Further, as can be seen from Table 2, in Comparative Examples 1 to 4, the change in the storage ratio was hardly observed by UV irradiation, whereas in Examples 1 and 2, the elongation rate rapidly decreased And Examples 3 to 5 showed a tendency that the elongation percentage was markedly decreased after 96 hours elapsed.

These results show that the decomposition degree of the plastic composition according to Examples 1 to 5 is excellent, and in particular, Examples 1 and 2 are the most excellent, and are remarkably superior to Comparative Examples 1 to 5.

Claims (12)

At least one photodegradation activator selected from the group consisting of iron, zinc, manganese and titanium, calcium carbonate, stearic acid, acetylacetonate, glycerin and methyl salicylic acid ,
here,
50 parts by weight of a photo-decomposing activator, 10 parts by weight of calcium carbonate, 10 parts by weight of stearic acid, 5 to 10 parts by weight of acetylacetonate, 5 to 10 parts by weight of glycerin and 5 to 10 parts by weight of methylsalicylic acid, &Lt; / RTI &gt;
Plastics decomposition catalyst.
delete The method according to claim 1,
Further comprising polyethylene glycol, sorbitol and benzoyl peroxide,
here,
Characterized in that the amount of polyethylene glycol, sorbitol and benzoyl peroxide is 5 parts by weight, based on 100 parts by weight of the total composition,
Plastics decomposition catalyst.
delete i) at least one photodegradation activator selected from the group consisting of iron, zinc, manganese and titanium; a raw material preparation step of preparing calcium carbonate, stearic acid, acetylacetonate, glycerin and methyl salicylic acid; And
ii) mixing and stirring a photocatalytic active agent, calcium carbonate, stearic acid, acetylacetonate, glycerin, and methyl salicylic acid sequentially or simultaneously in an agitator,
here,
50 parts by weight of a photo-decomposing activator, 10 parts by weight of calcium carbonate, 10 parts by weight of stearic acid, 5 to 10 parts by weight of acetylacetonate, 5 to 10 parts by weight of glycerin and 5 to 10 parts by weight of methylsalicylic acid, And then mixing the mixture.

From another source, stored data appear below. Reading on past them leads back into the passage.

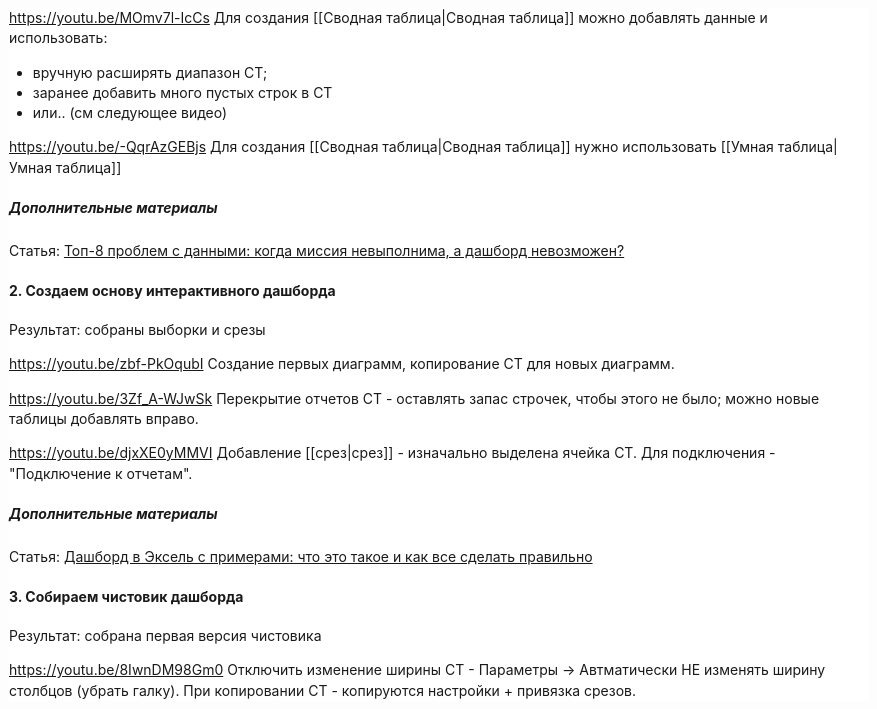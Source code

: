 https://youtu.be/MOmv7l-IcCs
Для создания [[Сводная таблица\|Сводная таблица]] можно добавлять данные и использовать:
- вручную расширять диапазон СТ;
- заранее добавить много пустых строк в СТ
- или.. (см следующее видео)
<iframe width="560" height="315" src="https://www.youtube.com/embed/MOmv7l-IcCs" title="YouTube video player" frameborder="0" allow="accelerometer; autoplay; clipboard-write; encrypted-media; gyroscope; picture-in-picture; web-share" allowfullscreen></iframe>

https://youtu.be/-QqrAzGEBjs
Для создания [[Сводная таблица\|Сводная таблица]] нужно использовать [[Умная таблица\|Умная таблица]]
<iframe width="560" height="315" src="https://www.youtube.com/embed/-QqrAzGEBjs" title="YouTube video player" frameborder="0" allow="accelerometer; autoplay; clipboard-write; encrypted-media; gyroscope; picture-in-picture; web-share" allowfullscreen></iframe>

##### **Дополнительные материалы**
Статья: [Топ-8 проблем с данными: когда миссия невыполнима, а дашборд невозможен?](https://alexkolokolov.com/ru/blog/top-8-problem-s-dannymi-kogda-dashbord-nevozmozhen)

#### 2. Создаем основу интерактивного дашборда

Результат: собраны выборки и срезы

https://youtu.be/zbf-PkOqubI
Создание первых диаграмм, копирование СТ для новых диаграмм.

<iframe width="560" height="315" src="https://www.youtube.com/embed/zbf-PkOqubI" title="YouTube video player" frameborder="0" allow="accelerometer; autoplay; clipboard-write; encrypted-media; gyroscope; picture-in-picture; web-share" allowfullscreen></iframe>

https://youtu.be/3Zf_A-WJwSk
Перекрытие отчетов СТ - оставлять запас строчек, чтобы этого не было; можно новые таблицы добавлять вправо.

<iframe width="560" height="315" src="https://www.youtube.com/embed/3Zf_A-WJwSk" title="YouTube video player" frameborder="0" allow="accelerometer; autoplay; clipboard-write; encrypted-media; gyroscope; picture-in-picture; web-share" allowfullscreen></iframe>

https://youtu.be/djxXE0yMMVI
Добавление [[срез\|срез]] - изначально выделена ячейка СТ. Для подключения - "Подключение к отчетам".

<iframe width="560" height="315" src="https://www.youtube.com/embed/djxXE0yMMVI" title="YouTube video player" frameborder="0" allow="accelerometer; autoplay; clipboard-write; encrypted-media; gyroscope; picture-in-picture; web-share" allowfullscreen></iframe>

##### **Дополнительные материалы**
Статья: [Дашборд в Эксель с примерами: что это такое и как все сделать правильно](https://alexkolokolov.com/ru/blog/dashbord-v-eksel-s-primerami)

#### 3. Собираем чистовик дашборда

Результат: собрана первая версия чистовика

https://youtu.be/8IwnDM98Gm0
Отключить изменение ширины СТ - Параметры -> Автматически НЕ изменять ширину столбцов (убрать галку).
При копировании СТ - копируются настройки + привязка срезов.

A method for producing a plastic decomposition catalyst.
delete 6. The method of claim 5,
Polyethylene glycol, sorbitol and benzoyl peroxide were further added and mixed,
here,
Characterized in that the amount of polyethylene glycol, sorbitol and benzoyl peroxide is 5 parts by weight, based on 100 parts by weight of the total composition,
A method for producing a plastic decomposition catalyst.

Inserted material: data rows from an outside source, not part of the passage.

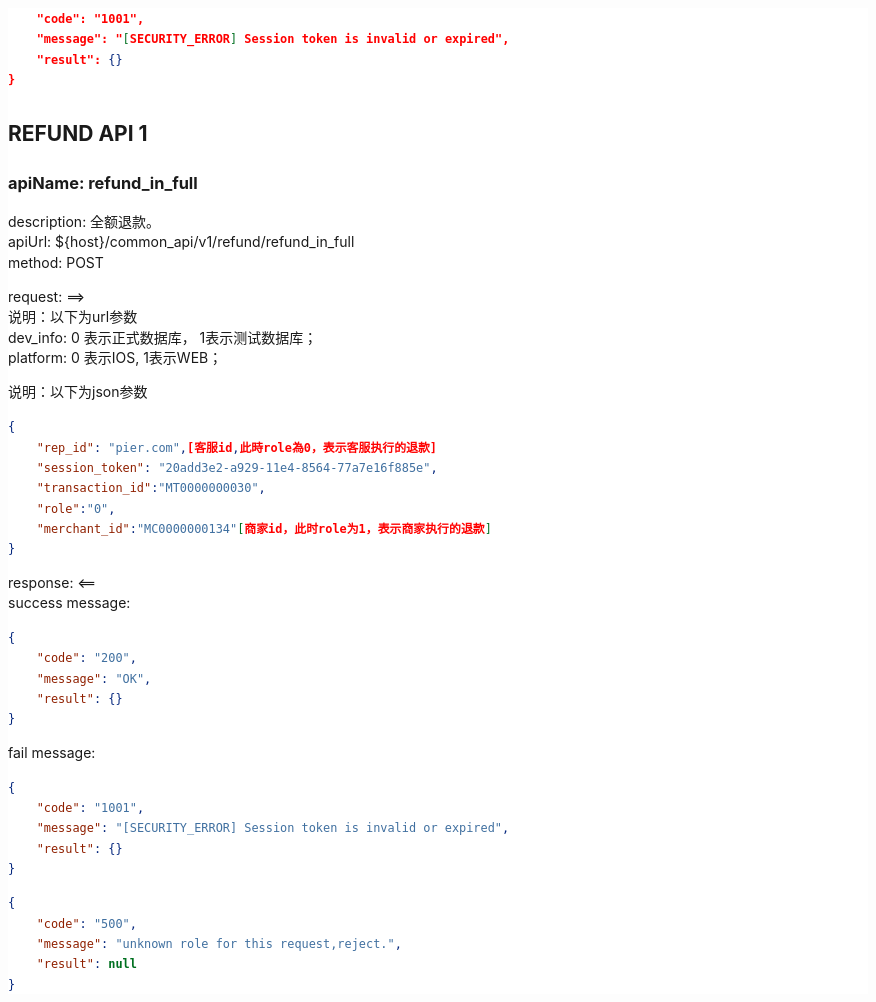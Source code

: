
 ```json
    "code": "1001",
    "message": "[SECURITY_ERROR] Session token is invalid or expired",
    "result": {}
}
```

## REFUND API 1
### apiName: refund_in_full
description:  全额退款。<br/>
apiUrl: ${host}/common_api/v1/refund/refund_in_full<br/>
method: POST<br/>

request: ==><br/>
说明：以下为url参数<br/>
dev_info: 0 表示正式数据库， 1表示测试数据库；<br/>
platform: 0 表示IOS, 1表示WEB；<br/>


说明：以下为json参数<br/>
```json
{
    "rep_id": "pier.com",[客服id,此時role為0，表示客服执行的退款]
    "session_token": "20add3e2-a929-11e4-8564-77a7e16f885e",
    "transaction_id":"MT0000000030",
    "role":"0",
    "merchant_id":"MC0000000134"[商家id，此时role为1，表示商家执行的退款]
}
```

response: <==<br/>
success message:<br/>
```json
{
    "code": "200",
    "message": "OK",
    "result": {}
}
```

fail message:<br/>
```json
{
    "code": "1001",
    "message": "[SECURITY_ERROR] Session token is invalid or expired",
    "result": {}
}
```

```json
{
    "code": "500",
    "message": "unknown role for this request,reject.",
    "result": null
}
```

delete A process for producing a plastic raw material which is produced by adding the plastic decomposition catalyst of any one of claims 1 to 3 to a plastic raw material,
The plastic raw material is a synthetic resin, a natural resin or a mixture thereof,
Wherein the plastic decomposition catalyst comprises 2 to 5 parts by weight based on 100 parts by weight of the total decomposable plastic composition.
Decomposable plastic composition.
delete delete 10. The method of claim 9,
Wherein the degradable plastic composition is a plastic bag, a case, an envelope, a packaging film, or a disposable article.